> _Work request_: This exercise calls for copying every line below that holds the word "with".

> _Supplied information_:
━━━

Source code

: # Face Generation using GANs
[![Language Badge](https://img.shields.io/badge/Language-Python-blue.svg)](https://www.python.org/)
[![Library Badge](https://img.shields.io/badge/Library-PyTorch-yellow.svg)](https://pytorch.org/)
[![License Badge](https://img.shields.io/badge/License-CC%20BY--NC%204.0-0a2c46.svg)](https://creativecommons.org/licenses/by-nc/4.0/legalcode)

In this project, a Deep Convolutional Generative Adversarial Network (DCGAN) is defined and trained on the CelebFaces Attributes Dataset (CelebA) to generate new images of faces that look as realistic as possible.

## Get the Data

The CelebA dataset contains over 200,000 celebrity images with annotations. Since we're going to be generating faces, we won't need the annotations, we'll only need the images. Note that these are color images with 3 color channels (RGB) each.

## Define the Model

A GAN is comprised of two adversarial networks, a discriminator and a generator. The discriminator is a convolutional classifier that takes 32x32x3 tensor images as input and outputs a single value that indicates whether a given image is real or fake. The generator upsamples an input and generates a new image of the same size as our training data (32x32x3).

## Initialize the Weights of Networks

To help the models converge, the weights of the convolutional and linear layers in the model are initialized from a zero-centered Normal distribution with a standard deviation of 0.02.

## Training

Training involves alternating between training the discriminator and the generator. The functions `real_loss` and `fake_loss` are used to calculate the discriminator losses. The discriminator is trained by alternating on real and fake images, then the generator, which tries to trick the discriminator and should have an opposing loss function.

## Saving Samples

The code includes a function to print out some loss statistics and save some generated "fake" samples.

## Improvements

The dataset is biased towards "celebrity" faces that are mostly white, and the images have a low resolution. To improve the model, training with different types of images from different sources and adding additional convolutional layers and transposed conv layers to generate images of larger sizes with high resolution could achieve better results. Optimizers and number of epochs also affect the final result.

━━━

> _Response to this exercise_:
The CelebA dataset contains over 200,000 celebrity images with annotations. Since we're going to be generating faces, we won't need the annotations, we'll only need the images. Note that these are color images with 3 color channels (RGB) each.
To help the models converge, the weights of the convolutional and linear layers in the model are initialized from a zero-centered Normal distribution with a standard deviation of 0.02.
The dataset is biased towards "celebrity" faces that are mostly white, and the images have a low resolution. To improve the model, training with different types of images from different sources and adding additional convolutional layers and transposed conv layers to generate images of larger sizes with high resolution could achieve better results. Optimizers and number of epochs also affect the final result.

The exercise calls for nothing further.